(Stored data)
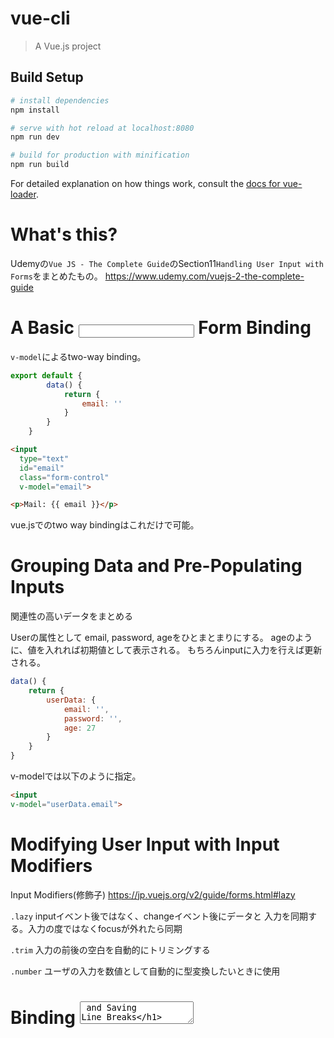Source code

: # vue-cli

> A Vue.js project

## Build Setup

``` bash
# install dependencies
npm install

# serve with hot reload at localhost:8080
npm run dev

# build for production with minification
npm run build
```

For detailed explanation on how things work, consult the [docs for vue-loader](http://vuejs.github.io/vue-loader).

# What's this?
Udemyの`Vue JS - The Complete Guide`のSection11`Handling User Input with Forms`をまとめたもの。
https://www.udemy.com/vuejs-2-the-complete-guide

# A Basic <input> Form Binding

`v-model`によるtwo-way binding。

```javascript
export default {
        data() {
            return {
                email: ''
            }
        }
    }
```

```html
<input
  type="text"
  id="email"
  class="form-control"
  v-model="email">
```

```html
<p>Mail: {{ email }}</p>
```

vue.jsでのtwo way bindingはこれだけで可能。

# Grouping Data and Pre-Populating Inputs

関連性の高いデータをまとめる

Userの属性として email, password, ageをひとまとまりにする。
ageのように、値を入れれば初期値として表示される。
もちろんinputに入力を行えば更新される。

```javascript
data() {
    return {
        userData: {
            email: '',
            password: '',
            age: 27
        }
    }
}
```

v-modelでは以下のように指定。

```html
<input
v-model="userData.email">
```

# Modifying User Input with Input Modifiers

Input Modifiers(修飾子)
https://jp.vuejs.org/v2/guide/forms.html#lazy

`.lazy`
inputイベント後ではなく、changeイベント後にデータと
入力を同期する。入力の度ではなくfocusが外れたら同期

`.trim`
入力の前後の空白を自動的にトリミングする

`.number`
ユーザの入力を数値として自動的に型変換したいときに使用

# Binding <textarea> and Saving Line Breaks

以下は動作しない

```html
<textarea>{{ test }}</textarea>
```

以下のようにv-modelを指定すれば、default値が設定される。

```html
<textarea
  id="message"
  rows="5"
  class="form-control"
  v-model="message"></textarea>
```

```javascript
data() {
    return {
        userData: {
            email: '',
            password: '',
            age: 27
        },
        message: "A default message"
    }
}
```

## textareaに入力した改行を保った状態で表示したい場合

出力htmlのstyleを以下のようにする。

```html
 <p style="white-space: pre">Message: {{ message }} </p>
 ```

# Using Checkboxes and Saving Data in Arrays

checkboxで、チェックされた値を配列に格納する方法

sendMail（配列）にcheckboxでチェックされた値を格納。

```javascript
data() {
    return {
        sendMail: []
    }
}
```

checkbox側では、`v-model`に同じ名前を指定する。ここでは`sendMail`。
そうすると、同じグループとみなされ、`sendMail`の配列に、チェックされたcheckboxのvalueが格納されるようになる。

```html
<div class="form-group">
    <label for="sendmail">
        <input
                type="checkbox"
                id="sendmail"
                value="SendMail"
                v-model="sendMail"> Send Mail
    </label>
    <label for="sendInfomail">
        <input
                type="checkbox"
                id="sendInfomail"
                value="SendInfoMail"
                v-model="sendMail"> Send Infomail
    </label>
</div>
```

配列は`v-for`でループ処理して表示

```html
<ul>
    <li v-for="item in sendMail">{{ item }}</li>
</ul>
```

# Using Radio Buttons

radio buttonはcheckboxと違い、選択できる値は1つだけ。

dataにradio buttonの値を格納するpropertyを追加。defaultを`Male`とする。

```javascript
data() {
    return {
        gender: 'Male'
    }
}
```

同じグループにしたいradio buttonに同じ`v-model`名を設定

```html
<div class="col-xs-12 col-sm-8 col-sm-offset-2 col-md-6col-md-offset-3 form-group">
    <label for="male">
        <input
                type="radio"
                id="male"
                value="Male"
                v-model="gender"> Male
    </label>
    <label for="female">
        <input
                type="radio"
                id="female"
                value="Female"
                v-model="gender"> Female
    </label>
</div>
```

表示はdataのpropertyを指定すればよい

```html
<p>Gender: {{ gender }}</p>
```

# Handling Dropdowns with select and option

動的にselectタグのoptionを設定する。

dataにoptionタグに設定する値を配列で設定

```javascript
priorities: ['Hight', 'Medium', 'Low']
```

optionタグ内で`v-for`を使って設定する。

```html
<option v-for="priority in priorities">{{ priority }}</option>
```

defaultで選択される値を設定
`:selected`が`true`になる場合がdefault値となる。

```html
<option v-for="priority in priorities" :selected="priority == 'Medium'">{{ priority }}</option>
```

データバインディングを行うには、selectタグに`v-model`を指定する
`selectedPriority`にdefault値を設定すると、それが選択されたdefault値となる。
なので上記の`:selected="priority == 'Medium'"`の部分は無効となる。

```javascript
selectedPriority: 'High'
```

```html
<select
  v-model="selectedPriority">
```

# What v-model does and How to Create a Custom Control

`v-model`が裏側で行っていること

```html
<input v-model="userData.email">
```

上記は、以下と同じ処理を行っている。
`:value`でデータバインディングを行い、
`@input`イベント発生時に、inputタグに入力されている値を
`userData.email`に格納する。

```html
<input
  :value="userData.email"
  @input="userData.email = $event.target.value">
```

これを踏まえてカスタマイズしたinputタグを作成する。

# Creating a Custom Control(Input)

トグル可能なSwitchコンポーネントを作成

Switch.vue
```javascript
<template>
  <div>
    <div
        id="on"
        @click="swithed(true)"
        :class="{active: value}">On</div>
    <div
        id="off"
        @click="swithed(false)"
        :class="{active: !value}">Off</div>
  </div>
</template>

<script>
  export default {
    props: ['value'],
    methods: {
      swithed(isOn) {
        this.$emit('input', isOn)
      }
    }
  }
</script>
```

App.vue側
```html
<appSwitch v-model="dataSwitch"></appSwitch>
```

前のchapterの通り、`v-model`は以下の設定と同じ
(コンポーネントにした場合は、@inputイベントが受ける引数の値は、`$event`になる)

詳細は以下
https://jp.vuejs.org/v2/guide/components.html#%E3%82%B3%E3%83%B3%E3%83%9D%E3%83%BC%E3%83%8D%E3%83%B3%E3%83%88%E3%81%A7-v-model-%E3%82%92%E4%BD%BF%E3%81%86

```html
<appSwitch
  :value="dataSwitch"
  @input="dataSwitch = $event">
</appSwitch>
```

# Submitting a Form

ここではsubmitボタンを押したイベントを拾い、
`Your Data`に表示するまでを行う。

submit用のボタンに`@click`イベントを設定。
今回はサーバーへデータを送らないので`prevent`モディファイアをつける。

```html
<button
  class="btn btn-primary"
  @click.prevent="submitted">Submit!
</button>
```

clickイベントが発生したら、以下のメソッドで受ける。

```javascript
methods: {
    this.submitted() {
        this.isSubmitted = true;
    }
},
```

> [HOW TO COMPLETE THIS TASK]:
Using the records above, pull out each line where the word "What" occurs.

> [SOLVED PROBLEM]:
# What's this?
# What v-model does and How to Create a Custom Control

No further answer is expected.